Using the listing, copy each whole line that features "tasks".

[Records for this task]

========================

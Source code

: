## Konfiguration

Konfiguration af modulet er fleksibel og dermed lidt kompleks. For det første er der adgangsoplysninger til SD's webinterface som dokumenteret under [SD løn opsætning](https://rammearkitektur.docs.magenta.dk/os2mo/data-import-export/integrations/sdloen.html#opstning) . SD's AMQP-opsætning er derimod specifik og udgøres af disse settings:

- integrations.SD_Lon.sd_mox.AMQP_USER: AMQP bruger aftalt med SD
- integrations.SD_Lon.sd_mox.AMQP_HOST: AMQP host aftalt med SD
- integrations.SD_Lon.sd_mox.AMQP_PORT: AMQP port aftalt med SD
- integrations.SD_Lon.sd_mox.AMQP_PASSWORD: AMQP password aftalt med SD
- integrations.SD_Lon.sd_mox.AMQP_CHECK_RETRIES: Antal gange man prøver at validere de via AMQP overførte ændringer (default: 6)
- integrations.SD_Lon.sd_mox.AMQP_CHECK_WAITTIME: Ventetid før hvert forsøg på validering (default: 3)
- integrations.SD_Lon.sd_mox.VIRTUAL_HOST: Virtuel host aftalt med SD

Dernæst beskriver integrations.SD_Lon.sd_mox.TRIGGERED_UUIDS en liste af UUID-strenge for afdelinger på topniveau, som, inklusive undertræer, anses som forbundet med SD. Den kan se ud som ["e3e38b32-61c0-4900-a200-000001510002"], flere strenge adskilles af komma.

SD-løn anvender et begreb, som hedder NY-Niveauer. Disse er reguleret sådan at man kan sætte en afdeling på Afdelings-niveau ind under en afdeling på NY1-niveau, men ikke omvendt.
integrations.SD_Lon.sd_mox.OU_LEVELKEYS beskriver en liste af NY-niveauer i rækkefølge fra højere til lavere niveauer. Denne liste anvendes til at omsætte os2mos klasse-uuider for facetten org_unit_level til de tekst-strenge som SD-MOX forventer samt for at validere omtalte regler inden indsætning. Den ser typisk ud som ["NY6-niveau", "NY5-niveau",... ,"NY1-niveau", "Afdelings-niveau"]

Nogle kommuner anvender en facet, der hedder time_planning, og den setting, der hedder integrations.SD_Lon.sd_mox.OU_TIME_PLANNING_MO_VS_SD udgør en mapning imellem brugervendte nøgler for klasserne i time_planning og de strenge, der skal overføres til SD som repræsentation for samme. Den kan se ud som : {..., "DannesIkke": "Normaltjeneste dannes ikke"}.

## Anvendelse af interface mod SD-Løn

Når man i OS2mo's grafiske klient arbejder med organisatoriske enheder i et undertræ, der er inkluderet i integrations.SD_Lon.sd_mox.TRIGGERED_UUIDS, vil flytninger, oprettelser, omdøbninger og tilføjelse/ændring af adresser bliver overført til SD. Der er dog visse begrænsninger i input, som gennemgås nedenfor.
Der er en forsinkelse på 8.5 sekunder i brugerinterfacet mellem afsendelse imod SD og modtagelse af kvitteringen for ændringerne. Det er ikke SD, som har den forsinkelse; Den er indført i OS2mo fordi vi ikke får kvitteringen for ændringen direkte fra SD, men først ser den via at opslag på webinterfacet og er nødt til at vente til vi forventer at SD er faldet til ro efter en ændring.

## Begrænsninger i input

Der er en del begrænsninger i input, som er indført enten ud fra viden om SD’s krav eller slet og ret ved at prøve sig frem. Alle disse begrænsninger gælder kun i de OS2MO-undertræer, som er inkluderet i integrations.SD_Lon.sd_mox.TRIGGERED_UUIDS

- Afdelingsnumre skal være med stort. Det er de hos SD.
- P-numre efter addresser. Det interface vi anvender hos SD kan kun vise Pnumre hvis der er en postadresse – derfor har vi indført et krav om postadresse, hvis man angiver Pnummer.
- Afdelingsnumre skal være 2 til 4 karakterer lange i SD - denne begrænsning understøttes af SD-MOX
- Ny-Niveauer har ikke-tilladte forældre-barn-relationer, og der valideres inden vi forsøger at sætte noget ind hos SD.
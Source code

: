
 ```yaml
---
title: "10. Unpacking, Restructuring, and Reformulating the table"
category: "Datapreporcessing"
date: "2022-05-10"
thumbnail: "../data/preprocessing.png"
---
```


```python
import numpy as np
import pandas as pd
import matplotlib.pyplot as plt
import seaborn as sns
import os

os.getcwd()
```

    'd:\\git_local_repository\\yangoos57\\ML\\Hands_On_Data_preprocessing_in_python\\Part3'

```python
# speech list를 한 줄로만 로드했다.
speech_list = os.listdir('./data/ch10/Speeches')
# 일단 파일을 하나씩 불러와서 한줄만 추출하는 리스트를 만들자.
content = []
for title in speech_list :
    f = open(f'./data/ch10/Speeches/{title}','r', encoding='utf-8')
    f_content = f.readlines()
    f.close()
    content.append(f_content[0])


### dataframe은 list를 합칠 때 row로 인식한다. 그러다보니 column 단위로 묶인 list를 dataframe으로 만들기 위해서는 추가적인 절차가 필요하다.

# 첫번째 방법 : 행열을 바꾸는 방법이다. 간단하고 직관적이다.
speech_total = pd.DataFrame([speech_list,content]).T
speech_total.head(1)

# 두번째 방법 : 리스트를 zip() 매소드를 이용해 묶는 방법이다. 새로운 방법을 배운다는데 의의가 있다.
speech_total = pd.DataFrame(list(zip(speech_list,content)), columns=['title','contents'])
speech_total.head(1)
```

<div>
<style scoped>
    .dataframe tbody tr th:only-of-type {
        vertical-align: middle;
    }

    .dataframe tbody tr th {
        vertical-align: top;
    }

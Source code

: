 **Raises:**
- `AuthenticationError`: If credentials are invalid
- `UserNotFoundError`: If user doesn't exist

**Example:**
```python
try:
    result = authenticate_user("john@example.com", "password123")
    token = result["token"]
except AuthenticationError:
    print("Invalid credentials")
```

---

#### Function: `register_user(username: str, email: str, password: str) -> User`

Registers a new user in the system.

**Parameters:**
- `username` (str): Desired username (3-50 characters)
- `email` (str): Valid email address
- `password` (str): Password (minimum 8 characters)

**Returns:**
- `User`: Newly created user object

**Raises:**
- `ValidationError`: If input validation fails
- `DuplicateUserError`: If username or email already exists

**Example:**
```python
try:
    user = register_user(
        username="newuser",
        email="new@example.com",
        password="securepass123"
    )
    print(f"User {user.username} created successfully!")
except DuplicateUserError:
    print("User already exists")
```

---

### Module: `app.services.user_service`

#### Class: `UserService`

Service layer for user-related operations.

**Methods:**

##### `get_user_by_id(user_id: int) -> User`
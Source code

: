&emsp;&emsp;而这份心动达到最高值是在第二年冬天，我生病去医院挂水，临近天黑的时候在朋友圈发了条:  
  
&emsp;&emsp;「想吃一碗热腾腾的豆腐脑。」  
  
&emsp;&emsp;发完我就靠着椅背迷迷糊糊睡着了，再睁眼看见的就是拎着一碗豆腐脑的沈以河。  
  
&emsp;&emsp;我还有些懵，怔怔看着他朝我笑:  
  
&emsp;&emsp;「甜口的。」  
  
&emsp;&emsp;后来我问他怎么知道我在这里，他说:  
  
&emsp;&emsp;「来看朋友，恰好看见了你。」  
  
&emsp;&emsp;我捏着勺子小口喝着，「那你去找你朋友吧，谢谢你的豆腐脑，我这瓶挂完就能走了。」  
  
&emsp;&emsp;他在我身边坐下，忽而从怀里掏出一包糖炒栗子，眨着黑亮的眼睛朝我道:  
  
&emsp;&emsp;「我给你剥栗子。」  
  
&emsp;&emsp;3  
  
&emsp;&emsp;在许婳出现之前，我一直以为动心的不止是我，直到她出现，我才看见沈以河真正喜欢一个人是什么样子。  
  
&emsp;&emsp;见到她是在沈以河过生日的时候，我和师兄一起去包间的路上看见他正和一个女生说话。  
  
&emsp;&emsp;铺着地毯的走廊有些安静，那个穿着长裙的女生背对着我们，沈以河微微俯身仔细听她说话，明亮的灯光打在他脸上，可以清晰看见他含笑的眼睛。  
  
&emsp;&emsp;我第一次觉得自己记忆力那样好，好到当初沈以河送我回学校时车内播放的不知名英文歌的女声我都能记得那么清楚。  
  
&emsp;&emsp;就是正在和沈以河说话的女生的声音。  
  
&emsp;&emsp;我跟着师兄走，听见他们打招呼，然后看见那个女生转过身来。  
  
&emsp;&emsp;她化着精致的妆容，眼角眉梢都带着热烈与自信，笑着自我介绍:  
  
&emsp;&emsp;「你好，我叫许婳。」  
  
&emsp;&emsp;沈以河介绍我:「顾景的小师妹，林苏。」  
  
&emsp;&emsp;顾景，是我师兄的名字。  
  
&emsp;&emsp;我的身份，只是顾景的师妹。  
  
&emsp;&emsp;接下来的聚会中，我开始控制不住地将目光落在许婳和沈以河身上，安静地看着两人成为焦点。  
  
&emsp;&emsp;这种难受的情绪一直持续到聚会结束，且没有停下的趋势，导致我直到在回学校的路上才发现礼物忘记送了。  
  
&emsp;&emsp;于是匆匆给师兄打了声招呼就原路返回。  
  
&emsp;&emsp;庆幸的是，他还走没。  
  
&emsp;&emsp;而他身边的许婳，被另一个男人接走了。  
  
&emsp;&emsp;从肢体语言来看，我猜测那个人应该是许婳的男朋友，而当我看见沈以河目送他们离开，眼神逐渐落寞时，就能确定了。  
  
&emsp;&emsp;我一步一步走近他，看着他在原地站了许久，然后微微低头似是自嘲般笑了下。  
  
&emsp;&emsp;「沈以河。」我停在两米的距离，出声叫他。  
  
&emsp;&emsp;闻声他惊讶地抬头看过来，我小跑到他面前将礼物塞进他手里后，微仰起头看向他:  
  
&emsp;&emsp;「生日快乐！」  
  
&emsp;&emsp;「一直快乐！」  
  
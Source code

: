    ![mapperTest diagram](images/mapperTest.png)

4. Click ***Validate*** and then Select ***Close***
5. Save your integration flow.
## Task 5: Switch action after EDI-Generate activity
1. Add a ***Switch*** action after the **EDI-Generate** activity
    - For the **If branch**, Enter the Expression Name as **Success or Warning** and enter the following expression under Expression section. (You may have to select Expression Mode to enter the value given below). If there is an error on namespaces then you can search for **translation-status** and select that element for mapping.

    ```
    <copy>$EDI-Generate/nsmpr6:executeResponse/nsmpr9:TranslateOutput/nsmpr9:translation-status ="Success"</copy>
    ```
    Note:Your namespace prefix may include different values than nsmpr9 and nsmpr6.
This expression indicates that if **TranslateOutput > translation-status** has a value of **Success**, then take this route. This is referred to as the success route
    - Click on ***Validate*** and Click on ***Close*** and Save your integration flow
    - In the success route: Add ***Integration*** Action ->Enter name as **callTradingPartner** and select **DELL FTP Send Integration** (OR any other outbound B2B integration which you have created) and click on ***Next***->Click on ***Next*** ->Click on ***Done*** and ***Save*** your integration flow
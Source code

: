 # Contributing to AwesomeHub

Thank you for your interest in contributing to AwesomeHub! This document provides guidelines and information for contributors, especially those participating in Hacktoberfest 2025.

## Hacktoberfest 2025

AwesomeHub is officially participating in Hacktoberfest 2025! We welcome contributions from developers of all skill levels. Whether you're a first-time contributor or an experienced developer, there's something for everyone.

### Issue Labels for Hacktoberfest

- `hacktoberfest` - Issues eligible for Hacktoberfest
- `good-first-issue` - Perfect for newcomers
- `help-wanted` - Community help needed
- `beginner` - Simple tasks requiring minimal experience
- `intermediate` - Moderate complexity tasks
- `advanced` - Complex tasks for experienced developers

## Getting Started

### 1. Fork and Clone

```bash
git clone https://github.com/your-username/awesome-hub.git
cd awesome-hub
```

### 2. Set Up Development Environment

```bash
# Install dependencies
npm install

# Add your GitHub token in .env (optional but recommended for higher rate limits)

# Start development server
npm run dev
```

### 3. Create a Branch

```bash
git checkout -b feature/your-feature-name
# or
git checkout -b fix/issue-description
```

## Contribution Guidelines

========================

[Response to the task]
- `beginner` - Simple tasks requiring minimal experience
- `intermediate` - Moderate complexity tasks
- `advanced` - Complex tasks for experienced developers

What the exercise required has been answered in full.